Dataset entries
::::
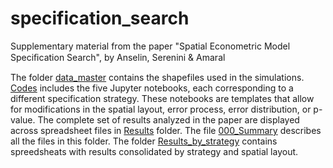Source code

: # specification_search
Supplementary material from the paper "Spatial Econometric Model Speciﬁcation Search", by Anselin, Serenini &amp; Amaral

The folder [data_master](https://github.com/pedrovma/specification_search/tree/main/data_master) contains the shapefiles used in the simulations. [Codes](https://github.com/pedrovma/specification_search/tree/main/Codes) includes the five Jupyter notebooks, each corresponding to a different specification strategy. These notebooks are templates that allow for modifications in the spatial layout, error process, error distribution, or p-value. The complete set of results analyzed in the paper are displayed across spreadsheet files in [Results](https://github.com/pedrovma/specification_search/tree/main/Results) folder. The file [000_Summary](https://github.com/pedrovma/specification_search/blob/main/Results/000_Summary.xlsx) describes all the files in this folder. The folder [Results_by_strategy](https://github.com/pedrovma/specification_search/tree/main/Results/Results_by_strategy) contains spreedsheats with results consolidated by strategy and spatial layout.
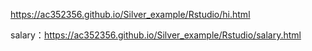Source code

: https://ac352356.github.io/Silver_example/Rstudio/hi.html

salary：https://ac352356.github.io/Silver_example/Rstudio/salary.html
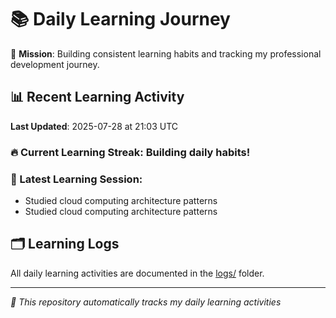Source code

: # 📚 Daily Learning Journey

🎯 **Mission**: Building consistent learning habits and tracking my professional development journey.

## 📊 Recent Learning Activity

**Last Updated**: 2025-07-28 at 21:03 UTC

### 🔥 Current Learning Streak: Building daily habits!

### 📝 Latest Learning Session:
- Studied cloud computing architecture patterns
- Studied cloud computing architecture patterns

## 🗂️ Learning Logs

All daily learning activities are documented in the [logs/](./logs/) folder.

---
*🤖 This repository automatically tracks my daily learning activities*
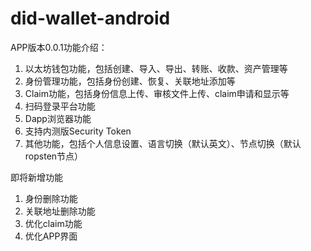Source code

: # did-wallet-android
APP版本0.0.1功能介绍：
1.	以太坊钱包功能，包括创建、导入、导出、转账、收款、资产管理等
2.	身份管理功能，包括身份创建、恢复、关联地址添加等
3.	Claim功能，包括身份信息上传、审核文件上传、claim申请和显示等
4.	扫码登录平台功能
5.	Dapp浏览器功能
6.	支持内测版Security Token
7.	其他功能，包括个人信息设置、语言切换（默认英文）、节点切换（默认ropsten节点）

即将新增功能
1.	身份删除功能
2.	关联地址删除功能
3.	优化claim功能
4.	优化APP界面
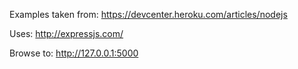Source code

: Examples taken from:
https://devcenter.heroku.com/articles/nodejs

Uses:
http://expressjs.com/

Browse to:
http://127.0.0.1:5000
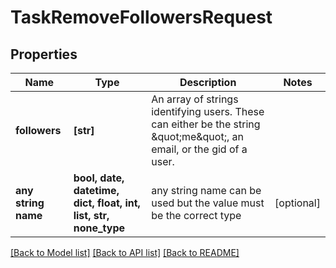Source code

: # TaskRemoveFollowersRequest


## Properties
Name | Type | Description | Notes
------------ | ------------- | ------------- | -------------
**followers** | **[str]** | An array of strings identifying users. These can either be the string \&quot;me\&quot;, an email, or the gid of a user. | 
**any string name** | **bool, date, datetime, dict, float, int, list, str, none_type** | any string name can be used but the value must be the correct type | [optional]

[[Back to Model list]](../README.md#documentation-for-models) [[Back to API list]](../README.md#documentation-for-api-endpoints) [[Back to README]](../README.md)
::::
### About this task
The response should repeat each record precisely and contain no pictures.

### Result of this task
Source code

: # specification_search
Supplementary material from the paper "Spatial Econometric Model Speciﬁcation Search", by Anselin, Serenini &amp; Amaral

The folder [data_master](https://github.com/pedrovma/specification_search/tree/main/data_master) contains the shapefiles used in the simulations. [Codes](https://github.com/pedrovma/specification_search/tree/main/Codes) includes the five Jupyter notebooks, each corresponding to a different specification strategy. These notebooks are templates that allow for modifications in the spatial layout, error process, error distribution, or p-value. The complete set of results analyzed in the paper are displayed across spreadsheet files in [Results](https://github.com/pedrovma/specification_search/tree/main/Results) folder. The file [000_Summary](https://github.com/pedrovma/specification_search/blob/main/Results/000_Summary.xlsx) describes all the files in this folder. The folder [Results_by_strategy](https://github.com/pedrovma/specification_search/tree/main/Results/Results_by_strategy) contains spreedsheats with results consolidated by strategy and spatial layout.
Source code

: https://ac352356.github.io/Silver_example/Rstudio/hi.html

salary：https://ac352356.github.io/Silver_example/Rstudio/salary.html
Source code

: # 📚 Daily Learning Journey

🎯 **Mission**: Building consistent learning habits and tracking my professional development journey.

## 📊 Recent Learning Activity

**Last Updated**: 2025-07-28 at 21:03 UTC

### 🔥 Current Learning Streak: Building daily habits!

### 📝 Latest Learning Session:
- Studied cloud computing architecture patterns
- Studied cloud computing architecture patterns

## 🗂️ Learning Logs

All daily learning activities are documented in the [logs/](./logs/) folder.

---
*🤖 This repository automatically tracks my daily learning activities*
Source code

: # did-wallet-android
APP版本0.0.1功能介绍：
1.	以太坊钱包功能，包括创建、导入、导出、转账、收款、资产管理等
2.	身份管理功能，包括身份创建、恢复、关联地址添加等
3.	Claim功能，包括身份信息上传、审核文件上传、claim申请和显示等
4.	扫码登录平台功能
5.	Dapp浏览器功能
6.	支持内测版Security Token
7.	其他功能，包括个人信息设置、语言切换（默认英文）、节点切换（默认ropsten节点）

即将新增功能
1.	身份删除功能
2.	关联地址删除功能
3.	优化claim功能
4.	优化APP界面
Source code

: Examples taken from:
https://devcenter.heroku.com/articles/nodejs

Uses:
http://expressjs.com/

Browse to:
http://127.0.0.1:5000
Source code

: # TaskRemoveFollowersRequest


## Properties
Name | Type | Description | Notes
------------ | ------------- | ------------- | -------------
**followers** | **[str]** | An array of strings identifying users. These can either be the string \&quot;me\&quot;, an email, or the gid of a user. | 
**any string name** | **bool, date, datetime, dict, float, int, list, str, none_type** | any string name can be used but the value must be the correct type | [optional]

[[Back to Model list]](../README.md#documentation-for-models) [[Back to API list]](../README.md#documentation-for-api-endpoints) [[Back to README]](../README.md)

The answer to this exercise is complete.